'''
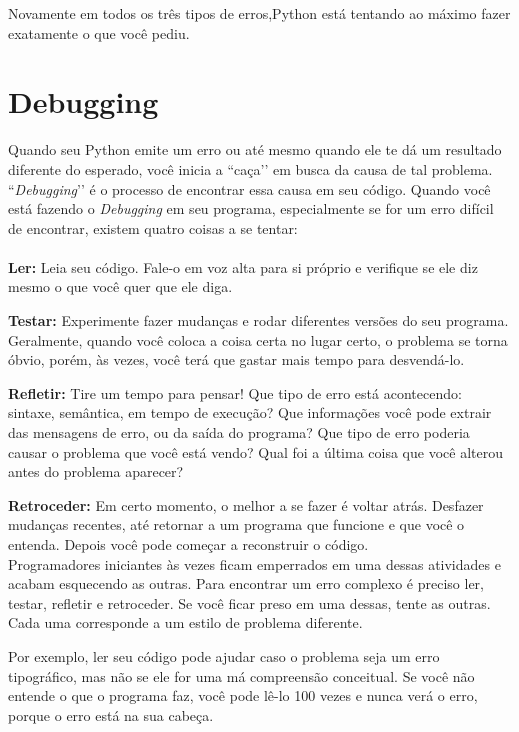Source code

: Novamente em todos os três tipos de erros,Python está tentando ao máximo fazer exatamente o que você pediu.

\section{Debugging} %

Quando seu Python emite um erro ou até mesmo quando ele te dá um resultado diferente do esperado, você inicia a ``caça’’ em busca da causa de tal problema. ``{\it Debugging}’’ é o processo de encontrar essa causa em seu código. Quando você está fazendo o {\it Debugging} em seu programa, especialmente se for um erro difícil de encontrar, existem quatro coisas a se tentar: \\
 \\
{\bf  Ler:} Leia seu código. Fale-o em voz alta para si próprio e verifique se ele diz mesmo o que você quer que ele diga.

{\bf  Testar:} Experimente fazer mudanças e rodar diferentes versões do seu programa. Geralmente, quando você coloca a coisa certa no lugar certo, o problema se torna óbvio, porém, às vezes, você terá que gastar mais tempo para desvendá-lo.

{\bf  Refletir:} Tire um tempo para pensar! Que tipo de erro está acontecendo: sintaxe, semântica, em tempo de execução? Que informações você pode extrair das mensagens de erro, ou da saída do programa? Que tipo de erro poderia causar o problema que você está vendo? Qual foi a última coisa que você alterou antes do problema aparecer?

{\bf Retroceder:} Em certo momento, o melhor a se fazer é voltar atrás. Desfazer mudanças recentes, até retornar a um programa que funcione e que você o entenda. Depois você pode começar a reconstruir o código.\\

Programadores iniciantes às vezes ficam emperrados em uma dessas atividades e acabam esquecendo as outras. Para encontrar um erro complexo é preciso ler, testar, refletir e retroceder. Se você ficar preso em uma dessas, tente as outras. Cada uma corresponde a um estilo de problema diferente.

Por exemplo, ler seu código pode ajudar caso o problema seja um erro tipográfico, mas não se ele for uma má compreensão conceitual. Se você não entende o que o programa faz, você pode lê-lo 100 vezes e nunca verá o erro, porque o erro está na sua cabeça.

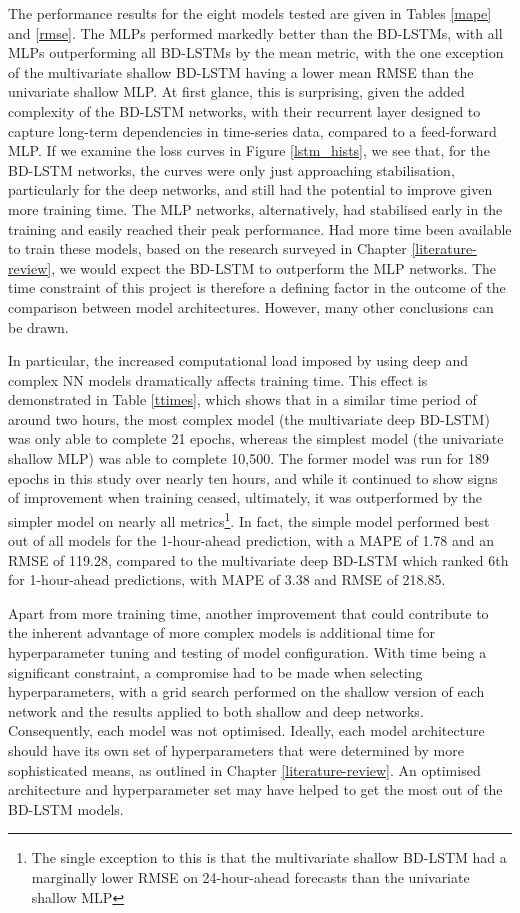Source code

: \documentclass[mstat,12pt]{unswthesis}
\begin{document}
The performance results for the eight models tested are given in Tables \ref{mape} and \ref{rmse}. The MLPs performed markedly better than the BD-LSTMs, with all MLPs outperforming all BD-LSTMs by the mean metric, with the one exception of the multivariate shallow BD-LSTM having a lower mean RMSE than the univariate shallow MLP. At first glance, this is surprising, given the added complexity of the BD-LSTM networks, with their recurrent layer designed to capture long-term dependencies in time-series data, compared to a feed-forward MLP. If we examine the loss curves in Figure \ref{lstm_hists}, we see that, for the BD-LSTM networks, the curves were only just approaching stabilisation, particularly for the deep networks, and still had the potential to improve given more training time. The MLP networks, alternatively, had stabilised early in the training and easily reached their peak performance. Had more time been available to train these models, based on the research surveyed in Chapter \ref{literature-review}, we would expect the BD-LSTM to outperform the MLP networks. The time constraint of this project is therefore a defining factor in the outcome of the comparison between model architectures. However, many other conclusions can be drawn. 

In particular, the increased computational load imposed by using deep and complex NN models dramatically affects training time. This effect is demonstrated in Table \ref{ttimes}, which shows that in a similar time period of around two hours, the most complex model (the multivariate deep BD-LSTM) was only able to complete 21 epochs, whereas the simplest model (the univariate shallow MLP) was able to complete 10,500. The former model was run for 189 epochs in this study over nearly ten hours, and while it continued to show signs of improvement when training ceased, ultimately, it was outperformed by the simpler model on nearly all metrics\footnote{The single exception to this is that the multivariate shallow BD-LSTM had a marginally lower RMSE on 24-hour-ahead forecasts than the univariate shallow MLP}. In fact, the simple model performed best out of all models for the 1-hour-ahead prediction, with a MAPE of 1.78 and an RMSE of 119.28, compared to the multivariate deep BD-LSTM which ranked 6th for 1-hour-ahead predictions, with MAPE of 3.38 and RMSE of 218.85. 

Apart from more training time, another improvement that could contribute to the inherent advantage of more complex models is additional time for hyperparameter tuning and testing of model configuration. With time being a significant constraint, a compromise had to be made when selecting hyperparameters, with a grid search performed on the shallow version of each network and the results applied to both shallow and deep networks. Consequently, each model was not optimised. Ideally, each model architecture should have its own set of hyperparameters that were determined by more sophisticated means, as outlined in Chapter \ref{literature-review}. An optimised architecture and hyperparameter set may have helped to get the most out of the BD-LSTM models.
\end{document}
'''
Number of lines holding "quando" in the listing above: work it out and give that number alone.

2